But the more general issue of executing things like logs. Do you not see a risk? My understanding from previous discussions was that there was a known risk and that there are approaches used to mitigate them. If true, that tells me that the risk is real.

 Michele Simionato Posts: 222 Nickname: micheles Registered: Jun, 2008
Re: The Adventures of a Pythonista in Schemeland/7 Posted: Oct 23, 2008 4:31 AM
> But the more general issue of executing things like logs.
> Do you not see a risk? My understanding from previous
> s discussions was that there was a known risk and that
> there are approaches used to mitigate them. If true, that
> tells me that the risk is real.

Of course executing untrusted code is risky, but this is not an argument against macros. BTW executing logs is not such a common technique (I never heard of it); a typical technique is to execute configuration files, but this is fine since they should be edited by trusted users (programmers, sysadmins) and you can always restrict the environment your code is evaluated in. There is an example in the next episode.

 James Watson Posts: 2024 Nickname: watson Registered: Sep, 2005
Re: The Adventures of a Pythonista in Schemeland/7 Posted: Oct 23, 2008 6:31 AM
> Of course executing untrusted code is risky, but this is
> not an argument against macros. BTW executing logs is not
> such a common technique (I never heard of it); a typical
> technique is to execute configuration files, but this is
> fine since they should be edited by trusted users
> (programmers, sysadmins) and you can always restrict the
> environment your code is evaluated in. There is an example
> in the next episode.

I didn't realize this article was about macros. The word 'macro' only appears twice and in what read to me as side-bars. It seemed to me to be about muddying the separation between code and data. As I mentioned before, this is something that concerns security specialists. You don't have to take my word for it, it's a well known principle of computer science. Here's a couple links that came up in Google:

http://securology.blogspot.com/2007/09/separation-of-code-and-data.html

http://portal.acm.org/citation.cfm?id=1180405.1180448

It doesn't please me to point this out. I'd much rather someone tell me that Lisp makes it possible to blur the separation safely (and have it be true, of course.)

 Guglielmo Nigri Posts: 1 Nickname: gnit Registered: Oct, 2008
Re: The Adventures of a Pythonista in Schemeland/7 Posted: Oct 24, 2008 11:16 AM
Very interesting. I'd like to quote Rob Pike (see http://www.lysator.liu.se/c/pikestyle.html) -- it might be a bit out-of-context, but I think it adds to the discussion.

"Pascal, like its creator, believes firmly in the separation of code and data. It therefore (at least in its original form) has no ability to create initialized data.

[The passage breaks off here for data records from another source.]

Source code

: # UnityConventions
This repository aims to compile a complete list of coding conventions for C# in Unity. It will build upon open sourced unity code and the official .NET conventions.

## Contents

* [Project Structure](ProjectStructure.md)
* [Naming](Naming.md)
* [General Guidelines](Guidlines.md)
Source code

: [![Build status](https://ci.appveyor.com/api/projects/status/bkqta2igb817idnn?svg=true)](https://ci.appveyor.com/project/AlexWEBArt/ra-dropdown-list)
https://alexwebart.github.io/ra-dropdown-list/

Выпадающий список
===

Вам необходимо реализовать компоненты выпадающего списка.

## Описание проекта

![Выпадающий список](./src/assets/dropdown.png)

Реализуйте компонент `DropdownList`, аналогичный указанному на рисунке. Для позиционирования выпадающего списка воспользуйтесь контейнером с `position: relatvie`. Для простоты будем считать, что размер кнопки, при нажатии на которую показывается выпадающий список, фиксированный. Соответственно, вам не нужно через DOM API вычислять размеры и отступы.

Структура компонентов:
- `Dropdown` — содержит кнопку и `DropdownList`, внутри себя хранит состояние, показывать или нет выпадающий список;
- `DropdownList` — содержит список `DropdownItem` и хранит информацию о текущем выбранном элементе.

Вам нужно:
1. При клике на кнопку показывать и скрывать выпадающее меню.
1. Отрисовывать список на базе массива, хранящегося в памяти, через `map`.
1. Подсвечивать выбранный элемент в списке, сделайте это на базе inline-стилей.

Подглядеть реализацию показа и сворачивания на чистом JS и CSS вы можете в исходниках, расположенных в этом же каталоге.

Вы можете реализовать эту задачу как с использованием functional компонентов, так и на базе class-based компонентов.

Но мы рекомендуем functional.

This flies in the face of the theories of Turing and von Neumann, which define the basic principles of the stored­program computer. Code and data are the same, or at least they can be. How else can you explain how a compiler works?"

Security (i.e. not trusting one's own programs) was not of much of a concern in Turing and von Neumann's times, of course :-)

 Bill Pyne Posts: 165 Nickname: billpyne Registered: Jan, 2007
Re: The Adventures of a Pythonista in Schemeland/7 Posted: Oct 24, 2008 1:26 PM
> So given that this is not really special, why is it that
> most languages don't work this way? The answer, as far as
> I can tell, is that people don't want them to. It's a
> powerful feature, no doubt, but it's also a really
> dangerous one. The distinction between code and data is
> deliberate. On a side note, it's also a core concern of
> computer security specialists.

I'm certainly not a historian but I think the reason more languages don't support it is more due to an historical division. Lisp has been around quite a while but wasn't efficient for a long time. (Techniques like tail call recursion didn't make their way in until Scheme as far as I know.) I think the division is more a consequence of languages modeling pushes of "data" and "instructions" into certain registers in order to be maximally efficient.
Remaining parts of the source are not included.